**How to complete this task**
Please keep to the lines below from the one with "view source code." through the one with "Click [here](https://asv.bombzj.com/viewer.html?dino) to", and restate them word for word, ends included.

Saved entries:
┌──
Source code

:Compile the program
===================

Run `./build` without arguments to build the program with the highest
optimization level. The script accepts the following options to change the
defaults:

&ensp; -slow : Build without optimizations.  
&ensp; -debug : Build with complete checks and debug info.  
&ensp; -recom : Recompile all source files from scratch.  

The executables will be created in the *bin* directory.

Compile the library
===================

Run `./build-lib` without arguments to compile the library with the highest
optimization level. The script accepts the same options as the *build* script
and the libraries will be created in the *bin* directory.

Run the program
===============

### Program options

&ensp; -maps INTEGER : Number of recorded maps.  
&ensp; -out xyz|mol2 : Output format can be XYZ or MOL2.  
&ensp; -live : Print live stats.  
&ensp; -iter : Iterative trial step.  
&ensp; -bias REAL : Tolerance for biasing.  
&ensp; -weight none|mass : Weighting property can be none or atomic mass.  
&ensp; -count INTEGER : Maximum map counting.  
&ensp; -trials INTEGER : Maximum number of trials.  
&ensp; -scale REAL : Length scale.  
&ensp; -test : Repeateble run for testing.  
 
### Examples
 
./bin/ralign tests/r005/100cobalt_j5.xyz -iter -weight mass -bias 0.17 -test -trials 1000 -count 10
└──
┌──
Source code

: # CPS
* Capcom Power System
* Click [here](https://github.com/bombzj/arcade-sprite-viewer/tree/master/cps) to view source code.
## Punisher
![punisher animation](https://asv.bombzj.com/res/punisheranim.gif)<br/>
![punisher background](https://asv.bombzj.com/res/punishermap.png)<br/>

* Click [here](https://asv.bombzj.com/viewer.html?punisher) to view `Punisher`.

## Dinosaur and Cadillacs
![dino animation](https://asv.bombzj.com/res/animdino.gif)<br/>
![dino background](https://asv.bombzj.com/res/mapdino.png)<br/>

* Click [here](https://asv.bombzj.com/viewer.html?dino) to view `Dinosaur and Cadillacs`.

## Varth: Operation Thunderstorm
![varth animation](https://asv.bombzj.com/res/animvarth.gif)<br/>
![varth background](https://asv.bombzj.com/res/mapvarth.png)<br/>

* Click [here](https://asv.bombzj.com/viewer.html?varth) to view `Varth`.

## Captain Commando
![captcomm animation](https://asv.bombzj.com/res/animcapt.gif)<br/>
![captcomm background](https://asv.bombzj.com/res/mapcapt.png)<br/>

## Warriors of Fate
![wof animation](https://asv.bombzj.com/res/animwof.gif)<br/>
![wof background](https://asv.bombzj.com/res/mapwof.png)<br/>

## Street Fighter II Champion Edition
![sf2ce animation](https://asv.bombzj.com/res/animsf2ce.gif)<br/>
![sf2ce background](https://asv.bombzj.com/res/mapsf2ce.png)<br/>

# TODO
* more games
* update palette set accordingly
└──
**Answer below**
* Click [here](https://github.com/bombzj/arcade-sprite-viewer/tree/master/cps) to view source code.
## Punisher
![punisher animation](https://asv.bombzj.com/res/punisheranim.gif)<br/>
![punisher background](https://asv.bombzj.com/res/punishermap.png)<br/>

* Click [here](https://asv.bombzj.com/viewer.html?punisher) to view `Punisher`.

## Dinosaur and Cadillacs
![dino animation](https://asv.bombzj.com/res/animdino.gif)<br/>
![dino background](https://asv.bombzj.com/res/mapdino.png)<br/>

* Click [here](https://asv.bombzj.com/viewer.html?dino) to view `Dinosaur and Cadillacs`.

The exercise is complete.